Mientras tanto el secretario general de la OEA, Luis Almagro, tuiteaba reclamando “transparencia y participación de todos”. Días antes, el gobierno había negado la observación internacional, lo que la Unión Europea repudió.
Por su parte, Estados Unidos urgió a “respetar las voces del pueblo” y a dar “los pasos necesarios para realizar unas elecciones justas y transparentes”. A la par, un grupo de expresidentes latinoamericanos alertaron contra las “alteraciones graves” al ordenamiento constitucional de Nicaragua.

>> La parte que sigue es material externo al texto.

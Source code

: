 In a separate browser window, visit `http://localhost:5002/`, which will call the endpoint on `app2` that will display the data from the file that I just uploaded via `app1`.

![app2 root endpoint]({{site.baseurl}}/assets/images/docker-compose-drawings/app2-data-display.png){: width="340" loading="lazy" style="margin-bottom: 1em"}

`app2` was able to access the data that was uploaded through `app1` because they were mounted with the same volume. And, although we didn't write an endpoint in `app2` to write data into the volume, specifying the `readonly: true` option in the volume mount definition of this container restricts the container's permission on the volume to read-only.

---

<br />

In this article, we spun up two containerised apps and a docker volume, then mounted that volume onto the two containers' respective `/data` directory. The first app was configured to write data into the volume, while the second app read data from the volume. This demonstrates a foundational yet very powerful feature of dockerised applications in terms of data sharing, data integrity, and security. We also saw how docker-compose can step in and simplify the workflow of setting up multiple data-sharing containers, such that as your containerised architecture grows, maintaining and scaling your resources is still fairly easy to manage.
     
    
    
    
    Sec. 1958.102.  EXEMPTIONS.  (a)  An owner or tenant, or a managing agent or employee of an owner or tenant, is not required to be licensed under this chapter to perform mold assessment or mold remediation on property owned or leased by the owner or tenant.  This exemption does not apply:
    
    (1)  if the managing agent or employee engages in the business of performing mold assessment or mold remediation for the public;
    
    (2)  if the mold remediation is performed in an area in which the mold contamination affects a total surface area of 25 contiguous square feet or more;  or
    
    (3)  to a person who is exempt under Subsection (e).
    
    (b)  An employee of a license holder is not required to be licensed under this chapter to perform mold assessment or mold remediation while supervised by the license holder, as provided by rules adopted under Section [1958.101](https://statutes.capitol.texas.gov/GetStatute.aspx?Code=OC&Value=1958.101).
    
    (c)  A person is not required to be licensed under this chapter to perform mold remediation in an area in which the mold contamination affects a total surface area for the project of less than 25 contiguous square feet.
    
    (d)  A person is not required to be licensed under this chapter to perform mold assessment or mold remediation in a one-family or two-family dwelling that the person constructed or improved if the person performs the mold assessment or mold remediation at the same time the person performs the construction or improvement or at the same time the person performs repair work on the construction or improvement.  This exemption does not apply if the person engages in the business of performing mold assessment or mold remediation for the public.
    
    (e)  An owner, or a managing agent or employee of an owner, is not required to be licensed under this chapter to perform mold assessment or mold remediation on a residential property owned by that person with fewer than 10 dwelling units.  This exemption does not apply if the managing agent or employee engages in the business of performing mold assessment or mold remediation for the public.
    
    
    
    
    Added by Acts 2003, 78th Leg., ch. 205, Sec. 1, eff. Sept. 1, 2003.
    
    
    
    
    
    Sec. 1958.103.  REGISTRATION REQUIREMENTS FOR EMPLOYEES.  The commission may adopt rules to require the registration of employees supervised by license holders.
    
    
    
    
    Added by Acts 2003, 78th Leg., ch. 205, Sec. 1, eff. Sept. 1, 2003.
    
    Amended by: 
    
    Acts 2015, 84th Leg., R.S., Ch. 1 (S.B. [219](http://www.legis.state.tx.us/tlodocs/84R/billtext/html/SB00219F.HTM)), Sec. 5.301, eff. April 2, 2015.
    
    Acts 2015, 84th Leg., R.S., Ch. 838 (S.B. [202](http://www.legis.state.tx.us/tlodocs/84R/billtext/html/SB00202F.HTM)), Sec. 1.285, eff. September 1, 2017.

El presidente del Partido Liberal, el mayor de la oposición, convocó entonces a “la lucha cívica” y a la calle para defender la democracia, pero el diputado de esa misma organización política, Eliseo Núñez, en declaraciones dadas al periódico La Nación, admitió que: “los opositores no tenemos la fuerza para convocar a grandes protestas porque el trabajo de base que se ha hecho no ha sido efectivo”, mientras que Carlos Jarquín, en El País, señalaba: “La oposición no se ha podido unir, solidificarse y eso nos está llevando a la dictadura”.

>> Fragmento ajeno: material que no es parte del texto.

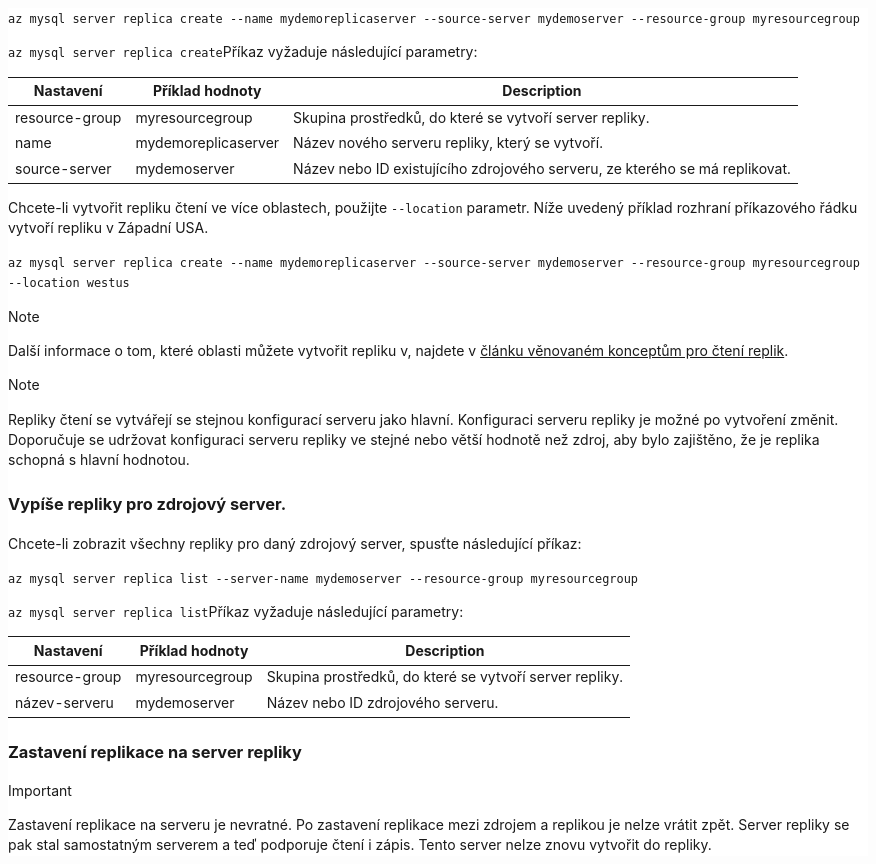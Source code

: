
 ```azurecli-interactive
az mysql server replica create --name mydemoreplicaserver --source-server mydemoserver --resource-group myresourcegroup
```

`az mysql server replica create`Příkaz vyžaduje následující parametry:

| Nastavení | Příklad hodnoty | Description  |
| --- | --- | --- |
| resource-group |  myresourcegroup |  Skupina prostředků, do které se vytvoří server repliky.  |
| name | mydemoreplicaserver | Název nového serveru repliky, který se vytvoří. |
| source-server | mydemoserver | Název nebo ID existujícího zdrojového serveru, ze kterého se má replikovat. |

Chcete-li vytvořit repliku čtení ve více oblastech, použijte `--location` parametr. Níže uvedený příklad rozhraní příkazového řádku vytvoří repliku v Západní USA.

```azurecli-interactive
az mysql server replica create --name mydemoreplicaserver --source-server mydemoserver --resource-group myresourcegroup --location westus
```

> [!NOTE]
> Další informace o tom, které oblasti můžete vytvořit repliku v, najdete v [článku věnovaném konceptům pro čtení replik](concepts-read-replicas.md). 

> [!NOTE]
> Repliky čtení se vytvářejí se stejnou konfigurací serveru jako hlavní. Konfiguraci serveru repliky je možné po vytvoření změnit. Doporučuje se udržovat konfiguraci serveru repliky ve stejné nebo větší hodnotě než zdroj, aby bylo zajištěno, že je replika schopná s hlavní hodnotou.


### <a name="list-replicas-for-a-source-server"></a>Vypíše repliky pro zdrojový server.

Chcete-li zobrazit všechny repliky pro daný zdrojový server, spusťte následující příkaz: 

```azurecli-interactive
az mysql server replica list --server-name mydemoserver --resource-group myresourcegroup
```

`az mysql server replica list`Příkaz vyžaduje následující parametry:

| Nastavení | Příklad hodnoty | Description  |
| --- | --- | --- |
| resource-group |  myresourcegroup |  Skupina prostředků, do které se vytvoří server repliky.  |
| název-serveru | mydemoserver | Název nebo ID zdrojového serveru. |

### <a name="stop-replication-to-a-replica-server"></a>Zastavení replikace na server repliky

> [!IMPORTANT]
> Zastavení replikace na serveru je nevratné. Po zastavení replikace mezi zdrojem a replikou je nelze vrátit zpět. Server repliky se pak stal samostatným serverem a teď podporuje čtení i zápis. Tento server nelze znovu vytvořit do repliky.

Pocos meses después, en la noche del 6 de noviembre, el Tribunal Electoral reconoció a Daniel Ortega como presidente reelecto –de paso a su mujer Rosario Murillo como vicepresidente- con un 72% de la votación y una participación superior al 65%. La oposición a su vez proclamó que el ganador había sido la abstención. El 10 de enero de 2017 Ortega y Murillo juraron “servirle a Dios, a la patria y al pueblo”, en el acto de toma de posesión celebrado en Managua.
Temprano leo La Prensa, el legendario periódico de los Chamorro y entre varios titulares –“Buscan que prevalezca la censura con control a redes sociales”; “Nicaragua ya no es una democracia”, “Mujeres periodistas informan frente al poder”- me llama la atención el de la embajadora de Estados Unidos, Laura Dogou, quien afirma: “Congreso decidirá si aprueba más ayuda para Nicaragua” y me sorprendo al conocer que los congresistas estadounidenses incluyeron en el presupuesto 2018 una partida de diez millones de dólares para ayudar a Nicaragua con programas de gobernabilidad. Mientras tanto, Daniel Ortega comienza a preparar las maletas y supongo unos cuantos discursos “incendiarios” para su asistencia a la Cumbre de las Américas, en donde se fotografiará en familia con Macri, Temer, Santos, su pana Evo y quizás hasta Trump, si decide ir. Quien seguro no va a Lima es el “presidente abstención”, proclamado por la oposición, año y medio atrás.
Por cierto, a estas horas, los egipcios están votando en elecciones presidenciales, cuyo ganador será el actual mandatario, Abdelfatah Al Sisi por una única razón: la oposición decidió no participar.